Friday, January 15, 2010

Get Your Dunkin Friday

January sucks. It is a new year. You get back to work, realize not much is different and you can't get back into the flow of working at the office. It is cold out. Really fuggin cold out and your commute is longer, busier and full of slips on the icy sidewalk. January sucks. But you know what doesn't? Football. Beer. Lady. And friends. So you suck it up till May when you get that glimpse of sun through the Midwestern skies. Tonight I am going bowling with the lady and some good friends. Something about chucking a ball down a lane that gets me psyched. I love it. Happy Friday homies!

Here are your highlights:

A year ago the Obama administration predicted unemployment would drop to 6% by 2011, now that it isn't even close, anybody want to do something about?

After tough negotiations, Cadillac Compromise

Paddy K weighs in on the United States vs. Europe debate

The WaPo is a joke now letting Karl Rove "give" advice to the Dems...I will leave you with this meaty little tidbit from David Axelrod:

The day the Bush administration took over from President Bill Clinton in 2001, America enjoyed a $236 billion budget surplus -- with a projected 10-year surplus of $5.6 trillion. When the Bush administration left office, it handed President Obama a $1.3 trillion deficit -- and projected shortfalls of $8 trillion for the next decade.
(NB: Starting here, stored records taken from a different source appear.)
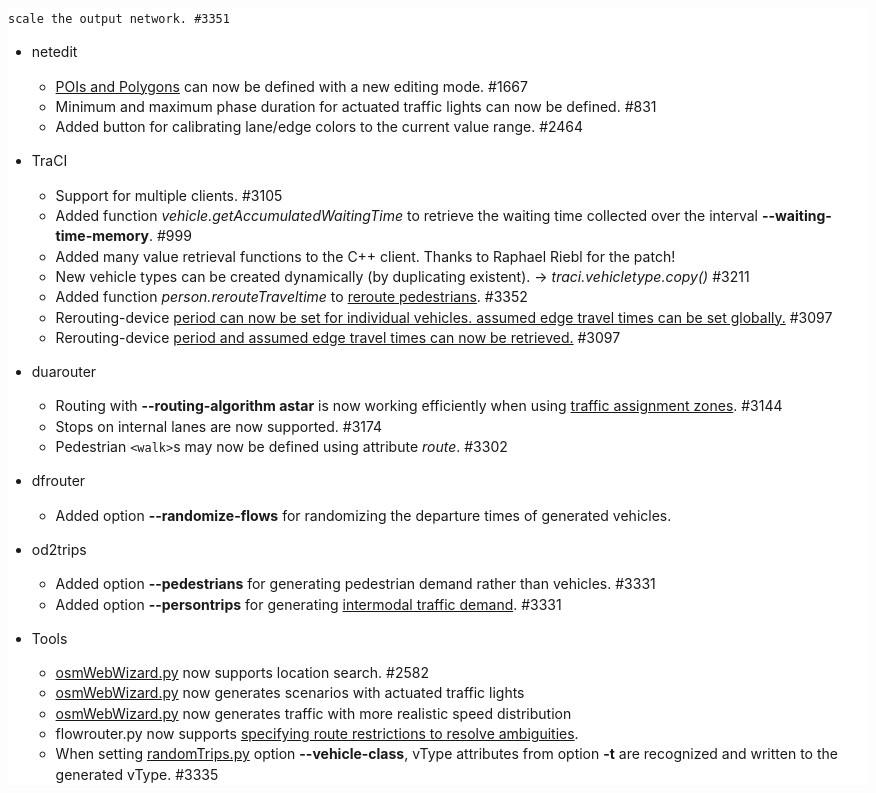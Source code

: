     scale the output network. #3351

- netedit
  - [POIs and Polygons](../Netedit/elementsShape.md#polygon) can
    now be defined with a new editing mode. #1667
  - Minimum and maximum phase duration for actuated traffic lights
    can now be defined. #831
  - Added button for calibrating lane/edge colors to the current
    value range. #2464

- TraCI
  - Support for multiple clients. #3105
  - Added function *vehicle.getAccumulatedWaitingTime* to retrieve
    the waiting time collected over the interval **--waiting-time-memory**. #999
  - Added many value retrieval functions to the C++ client. Thanks
    to Raphael Riebl for the patch\!
  - New vehicle types can be created dynamically (by duplicating
    existent). -\> *traci.vehicletype.copy()* #3211
  - Added function *person.rerouteTraveltime* to [reroute pedestrians](../TraCI/Change_Person_State.md#command_0xce_change_person_state). #3352
  - Rerouting-device [period can now be set for individual vehicles.
    assumed edge travel times can be set globally.](../TraCI/Change_Vehicle_State.md#supported_device_parameters) #3097
  - Rerouting-device [period and assumed edge travel times can now be retrieved.](../TraCI/Vehicle_Value_Retrieval.md#supported_device_parameters) #3097

- duarouter
  - Routing with **--routing-algorithm astar** is now working efficiently when using [traffic
    assignment zones](../Definition_of_Vehicles,_Vehicle_Types,_and_Routes.md#traffic_assignment_zones_taz). #3144
  - Stops on internal lanes are now supported. #3174
  - Pedestrian `<walk>`s may now be defined using attribute *route*. #3302

- dfrouter
  - Added option **--randomize-flows** for randomizing the departure times of generated
    vehicles.

- od2trips
  - Added option **--pedestrians** for generating pedestrian demand rather than
    vehicles. #3331
  - Added option **--persontrips** for generating [intermodal traffic demand](../Specification/Persons.md#persontrips). #3331

- Tools
  - [osmWebWizard.py](../Tools/Import/OSM.md#osmwebwizardpy)
    now supports location search. #2582
  - [osmWebWizard.py](../Tools/Import/OSM.md#osmwebwizardpy)
    now generates scenarios with actuated traffic lights
  - [osmWebWizard.py](../Tools/Import/OSM.md#osmwebwizardpy)
    now generates traffic with more realistic speed distribution
  - flowrouter.py now supports [specifying route restrictions to
    resolve ambiguities](../Tools/Detector.md#ambiguity).
  - When setting
    [randomTrips.py](../Tools/Trip.md#randomtripspy) option **--vehicle-class**,
    vType attributes from option **-t** are recognized and written to the
    generated vType. #3335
During eight years in office, the Bush administration passed two major tax cuts skewed to the wealthiest Americans, enacted a costly Medicare prescription-drug benefit and waged two wars, without paying for any of it.
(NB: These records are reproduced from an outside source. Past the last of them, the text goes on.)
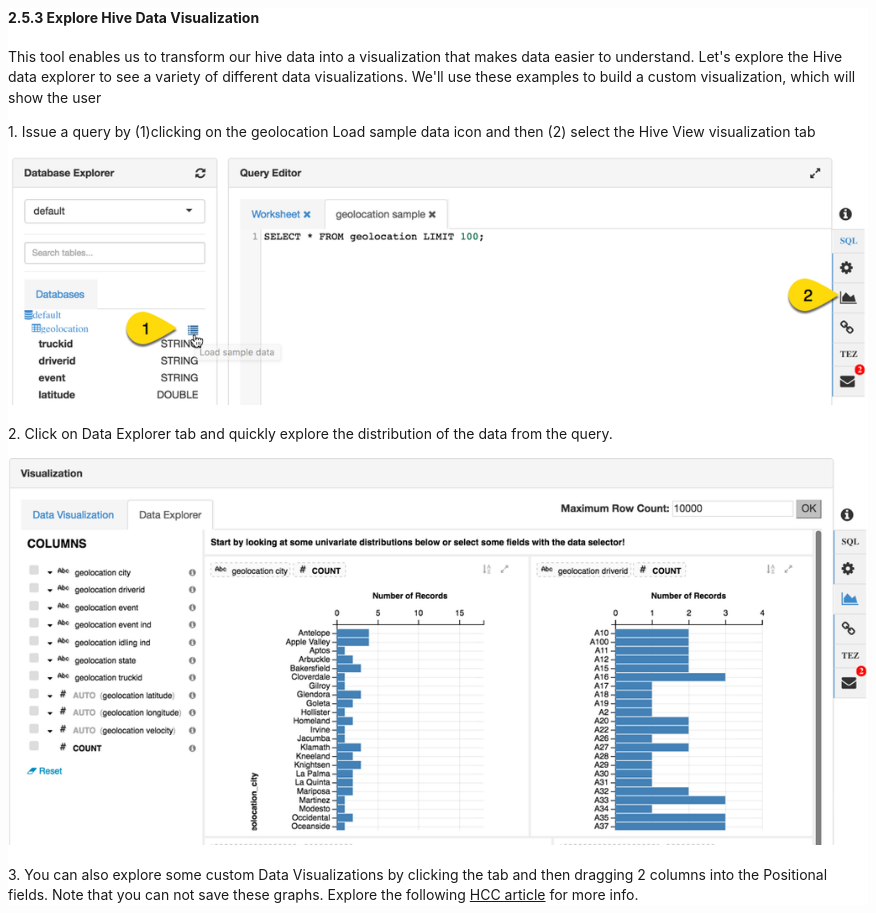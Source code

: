 #### 2.5.3 Explore Hive Data Visualization

This tool enables us to transform our hive data into a visualization that makes data easier to understand. Let's explore the Hive data explorer to see a variety of different data visualizations. We'll use these examples to build a custom
visualization, which will show the user

1\. Issue a query by (1)clicking on the geolocation Load sample data icon and then (2) select the Hive View visualization tab

![select_data_geolocation](assets/select_data_geolocation_lab2.png)

2\. Click on Data Explorer tab and quickly explore the distribution of the data from the query.

![hive_explorer](assets/hive_explorer_lab2.png)

3\. You can also explore some custom Data Visualizations by clicking the tab and then dragging 2 columns into the Positional fields.  Note that you can not save these graphs.  Explore the following [HCC article](https://community.hortonworks.com/articles/2947/new-visualization-feature-in-hive-view.html) for more info.
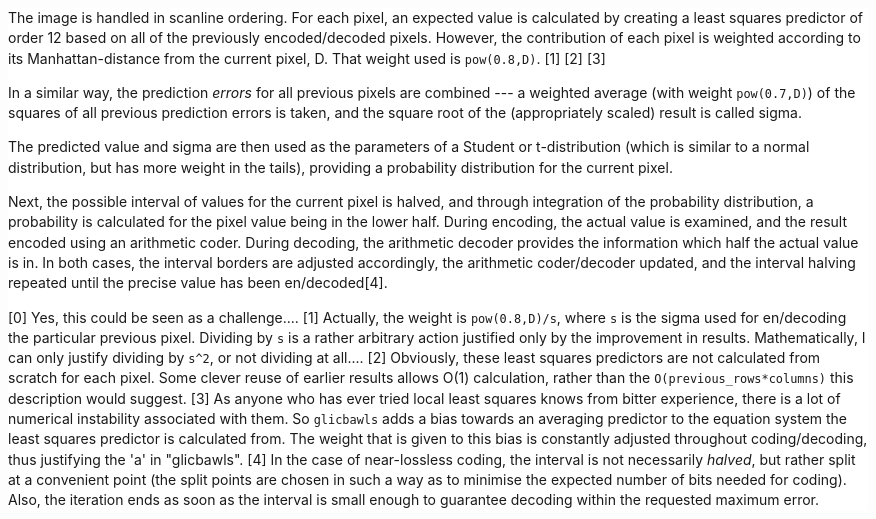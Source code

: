 The image is handled in scanline ordering. For each pixel, an
expected value is calculated by creating a least squares predictor
of order 12 based on all of the previously encoded/decoded
pixels. However, the contribution of each pixel is weighted
according to its Manhattan-distance from the current pixel,
D. That weight used is `pow(0.8,D)`. \[1\] \[2\] \[3\]


In a similar way, the prediction *errors* for all previous pixels
are combined --- a weighted average (with weight `pow(0.7,D)`) of
the squares of all previous prediction errors is taken, and the
square root of the (appropriately scaled) result is called sigma.

The predicted value and sigma are then used as the parameters of a
Student or t-distribution (which is similar to a normal
distribution, but has more weight in the tails), providing a
probability distribution for the current pixel.

Next, the possible interval of values for the current pixel is
halved, and through integration of the probability distribution, a
probability is calculated for the pixel value being in the lower
half. During encoding, the actual value is examined, and the
result encoded using an arithmetic coder. During decoding, the
arithmetic decoder provides the information which half the actual
value is in.  In both cases, the interval borders are adjusted
accordingly, the arithmetic coder/decoder updated, and the
interval halving repeated until the precise value has been
en/decoded\[4\].


[0] Yes, this could be seen as a challenge....
[1] Actually, the weight is `pow(0.8,D)/s`, where `s` is the sigma
    used for en/decoding the particular previous pixel. Dividing
    by `s` is a rather arbitrary action justified only by the
    improvement in results.  Mathematically, I can only justify
    dividing by `s^2`, or not dividing at all....
[2] Obviously, these least squares predictors are not calculated
    from scratch for each pixel. Some clever reuse of earlier
    results allows O(1) calculation, rather than the
    `O(previous_rows*columns)` this description would suggest.
[3] As anyone who has ever tried local least squares knows from
    bitter experience, there is a lot of numerical instability
    associated with them. So `glicbawls` adds a bias towards an
    averaging predictor to the equation system the least squares
    predictor is calculated from.  The weight that is given to
    this bias is constantly adjusted throughout coding/decoding,
    thus justifying the 'a' in "glicbawls".
[4] In the case of near-lossless coding, the interval is not
    necessarily *halved*, but rather split at a convenient point
    (the split points are chosen in such a way as to minimise the
    expected number of bits needed for coding). Also, the
    iteration ends as soon as the interval is small enough to
    guarantee decoding within the requested maximum error.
To put the breathtaking scope of this irresponsibility in perspective, the Bush administration's swing from surpluses to deficits added more debt in its eight years than all the previous administrations in the history of our republic combined. And its spending spree is the unwelcome gift that keeps on giving: Going forward, these unpaid-for policies will continue to add trillions to our deficit.

This fiscal irresponsibility -- and a laissez-faire attitude toward the excesses of the financial industry -- helped create the conditions for the deepest economic catastrophe since the Great Depression.